=== Task prompt ===
Copy, from the material below, each line where "ticket" shows up.
┄┄┄┄┄┄┄┄┄┄
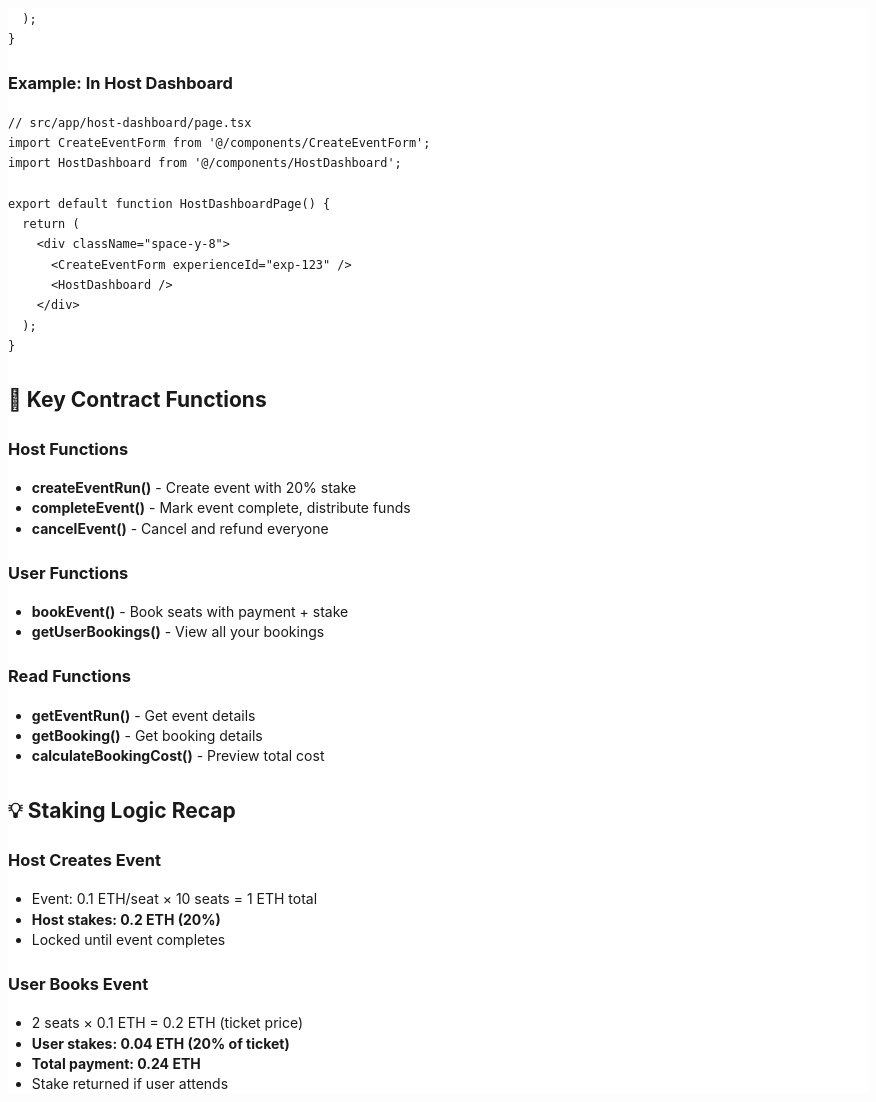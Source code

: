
 ```tsx
  );
}
```

### Example: In Host Dashboard
```tsx
// src/app/host-dashboard/page.tsx
import CreateEventForm from '@/components/CreateEventForm';
import HostDashboard from '@/components/HostDashboard';

export default function HostDashboardPage() {
  return (
    <div className="space-y-8">
      <CreateEventForm experienceId="exp-123" />
      <HostDashboard />
    </div>
  );
}
```

## 🔑 Key Contract Functions

### Host Functions
- **createEventRun()** - Create event with 20% stake
- **completeEvent()** - Mark event complete, distribute funds
- **cancelEvent()** - Cancel and refund everyone

### User Functions
- **bookEvent()** - Book seats with payment + stake
- **getUserBookings()** - View all your bookings

### Read Functions
- **getEventRun()** - Get event details
- **getBooking()** - Get booking details
- **calculateBookingCost()** - Preview total cost

## 💡 Staking Logic Recap

### Host Creates Event
- Event: 0.1 ETH/seat × 10 seats = 1 ETH total
- **Host stakes: 0.2 ETH (20%)**
- Locked until event completes

### User Books Event
- 2 seats × 0.1 ETH = 0.2 ETH (ticket price)
- **User stakes: 0.04 ETH (20% of ticket)**
- **Total payment: 0.24 ETH**
- Stake returned if user attends
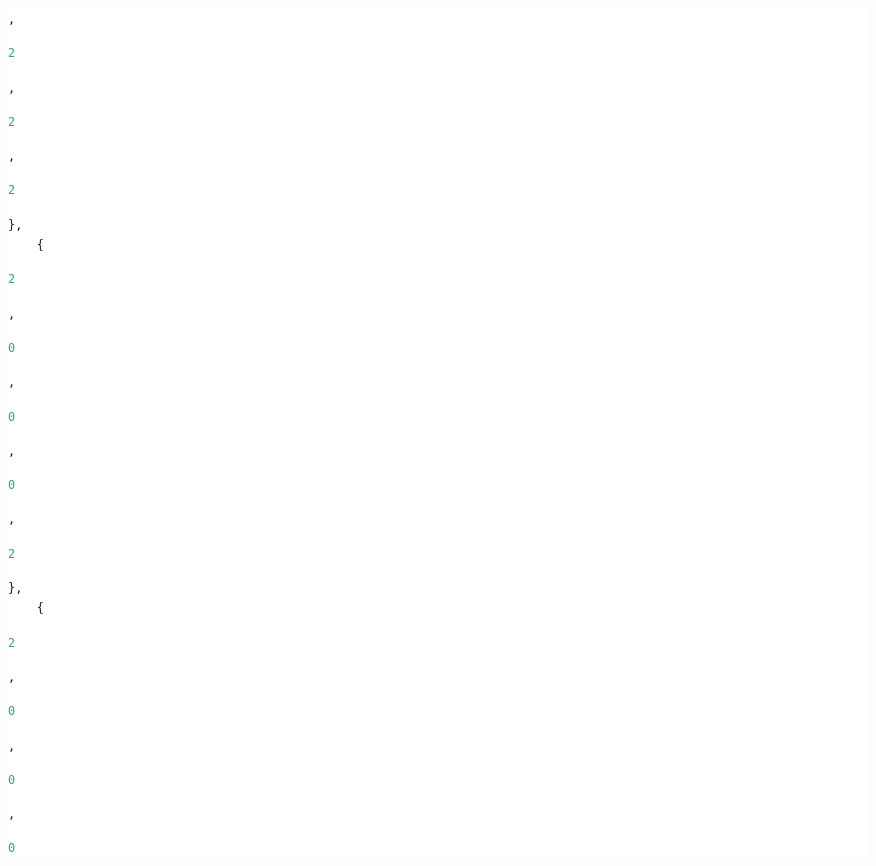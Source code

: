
 ```python
,
```
```python
2
```
```python
,
```
```python
2
```
```python
,
```
```python
2
```
```python
},
    {
```
```python
2
```
```python
,
```
```python
0
```
```python
,
```
```python
0
```
```python
,
```
```python
0
```
```python
,
```
```python
2
```
```python
},
    {
```
```python
2
```
```python
,
```
```python
0
```
```python
,
```
```python
0
```
```python
,
```
```python
0
```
┄┄┄┄┄┄┄┄┄┄
=== Expected output ===
- 2 seats × 0.1 ETH = 0.2 ETH (ticket price)
- **User stakes: 0.04 ETH (20% of ticket)**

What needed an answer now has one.